Taking the lines below one at a time, count those with the string "again" and give the result alone.
-------- SOURCE MATERIAL
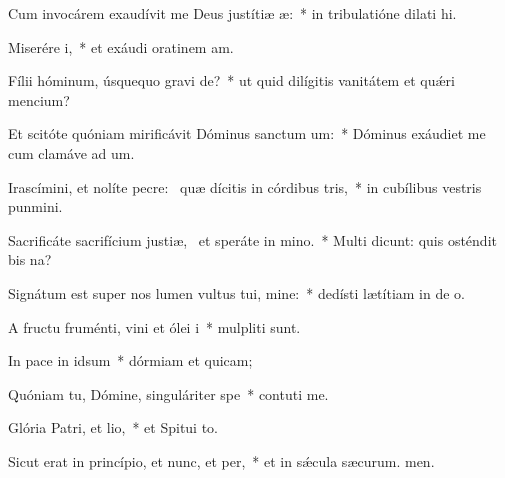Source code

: \item Cum invocárem exaudívit me Deus justítiæ æ:~* in tribulatióne dilati hi.
\item Miserére i,~* et exáudi oratinem am.
\item Fílii hóminum, úsquequo gravi de?~* ut quid dilígitis vanitátem et quǽri mencium?
\item Et scitóte quóniam mirificávit Dóminus sanctum um:~* Dóminus exáudiet me cum clamáve ad um.
\item Irascímini, et nolíte pecre:~\pscross{} quæ dícitis in córdibus tris,~* in cubílibus vestris punmini.
\item Sacrificáte sacrifícium justiæ,~\pscross{} et speráte in mino.~* Multi dicunt: quis osténdit bis na?
\item Signátum est super nos lumen vultus tui, mine:~* dedísti lætítiam in de o.
\item A fructu fruménti, vini et ólei i~* mulpliti sunt.
\item In pace in idsum~* dórmiam et quicam;
\item Quóniam tu, Dómine, singuláriter  spe~* contuti me.
\item Glória Patri, et lio,~* et Spitui to.
\item Sicut erat in princípio, et nunc, et per,~* et in sǽcula sæcurum. men.
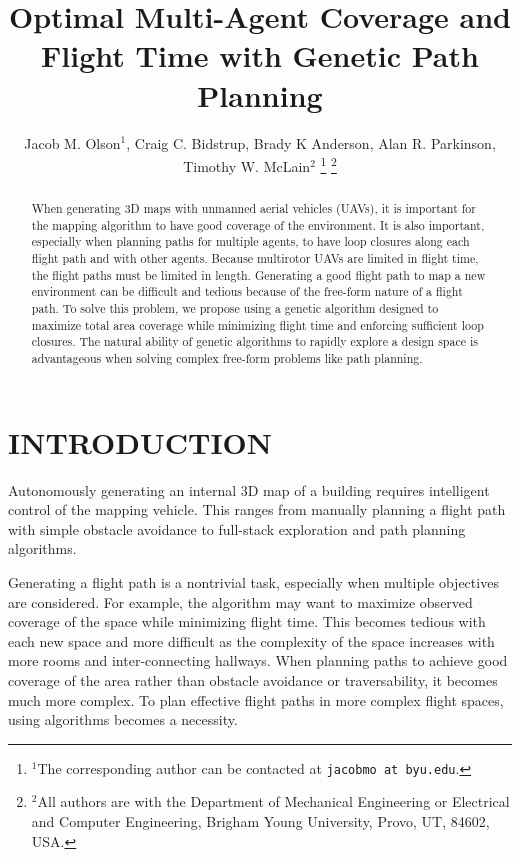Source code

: \documentclass[letterpaper, 10 pt, conference]{ieeeconf}  %
\title{\LARGE \bf
Optimal Multi-Agent Coverage and Flight Time with Genetic Path Planning
}
\author{Jacob M. Olson$^{1}$, Craig C. Bidstrup, Brady K Anderson, Alan R. Parkinson, Timothy W. McLain$^{2}$%
\thanks{$^{1}$The corresponding author can be contacted at
        {\tt\small jacobmo at byu.edu}.}%
\thanks{$^{2}$All authors are with the Department of Mechanical Engineering or Electrical and Computer Engineering,
        Brigham Young University, Provo, UT, 84602, USA.}%
}
\begin{document}
\maketitle
\thispagestyle{empty}
\pagestyle{empty}


\begin{abstract}

When generating 3D maps with unmanned aerial vehicles (UAVs), it is important for the mapping algorithm to have good coverage of the environment. It is also important, especially when planning paths for multiple agents, to have loop closures along each flight path and with other agents. Because multirotor UAVs are limited in flight time, the flight paths must be limited in length. Generating a good flight path to map a new environment can be difficult and tedious because of the free-form nature of a flight path. To solve this problem, we propose using a genetic algorithm designed to maximize total area coverage while minimizing flight time and enforcing sufficient loop closures. The natural ability of genetic algorithms to rapidly explore a design space is advantageous when solving complex free-form problems like path planning.

\end{abstract}


\section{INTRODUCTION}


Autonomously generating an internal 3D map of a building requires intelligent control of the mapping vehicle. This ranges from manually planning a flight path with simple obstacle avoidance to full-stack exploration and path planning algorithms.

Generating a flight path is a nontrivial task, especially when multiple objectives are considered. For example, the algorithm may want to maximize observed coverage of the space while minimizing flight time. This becomes tedious with each new space and more difficult as the complexity of the space increases with more rooms and inter-connecting hallways. When planning paths to achieve good coverage of the area rather than obstacle avoidance or traversability, it becomes much more complex. To plan effective flight paths in more complex flight spaces, using algorithms becomes a necessity.
\end{document}
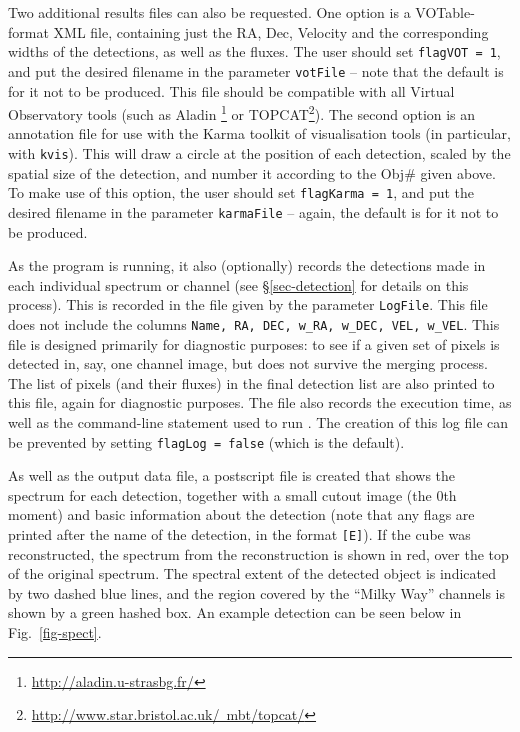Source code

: Two additional results files can also be requested. One option is a
VOTable-format XML file, containing just the RA, Dec, Velocity and the
corresponding widths of the detections, as well as the fluxes. The
user should set \texttt{flagVOT = 1}, and put the desired filename in
the parameter \texttt{votFile} -- note that the default is for it not
to be produced. This file should be compatible with all Virtual
Observatory tools (such as Aladin%
\footnote{%
\href{http://aladin.u-strasbg.fr/}{http://aladin.u-strasbg.fr/}}
or TOPCAT\footnote{%
\href{http://www.star.bristol.ac.uk/~mbt/topcat/}%
{http://www.star.bristol.ac.uk/~mbt/topcat/}}). The second option is
an annotation file for use with the Karma toolkit of visualisation
tools (in particular, with \texttt{kvis}). This will draw a circle at
the position of each detection, scaled by the spatial size of the
detection, and number it according to the Obj\# given above. To make
use of this option, the user should set
\texttt{flagKarma = 1}, and put the desired filename in the parameter
\texttt{karmaFile} -- again, the default is for it not to be produced.

As the program is running, it also (optionally) records the detections
made in each individual spectrum or channel (see \S\ref{sec-detection}
for details on this process). This is recorded in the file given by
the parameter \texttt{LogFile}. This file does not include the columns
\texttt{Name, RA, DEC, w\_RA, w\_DEC, VEL, w\_VEL}. This file is
designed primarily for diagnostic purposes: \eg to see if a given set
of pixels is detected in, say, one channel image, but does not survive
the merging process. The list of pixels (and their fluxes) in the
final detection list are also printed to this file, again for
diagnostic purposes. The file also records the execution time, as well
as the command-line statement used to run \duchamp. The creation of
this log file can be prevented by setting \texttt{flagLog = false}
(which is the default).


As well as the output data file, a postscript file is created that
shows the spectrum for each detection, together with a small cutout
image (the 0th moment) and basic information about the detection (note
that any flags are printed after the name of the detection, in the
format \texttt{[E]}). If the cube was reconstructed, the spectrum from
the reconstruction is shown in red, over the top of the original
spectrum. The spectral extent of the detected object is indicated by
two dashed blue lines, and the region covered by the ``Milky Way''
channels is shown by a green hashed box. An example detection can be
seen below in Fig.~\ref{fig-spect}.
----------------
§ ANSWER TO THIS PROBLEM: 2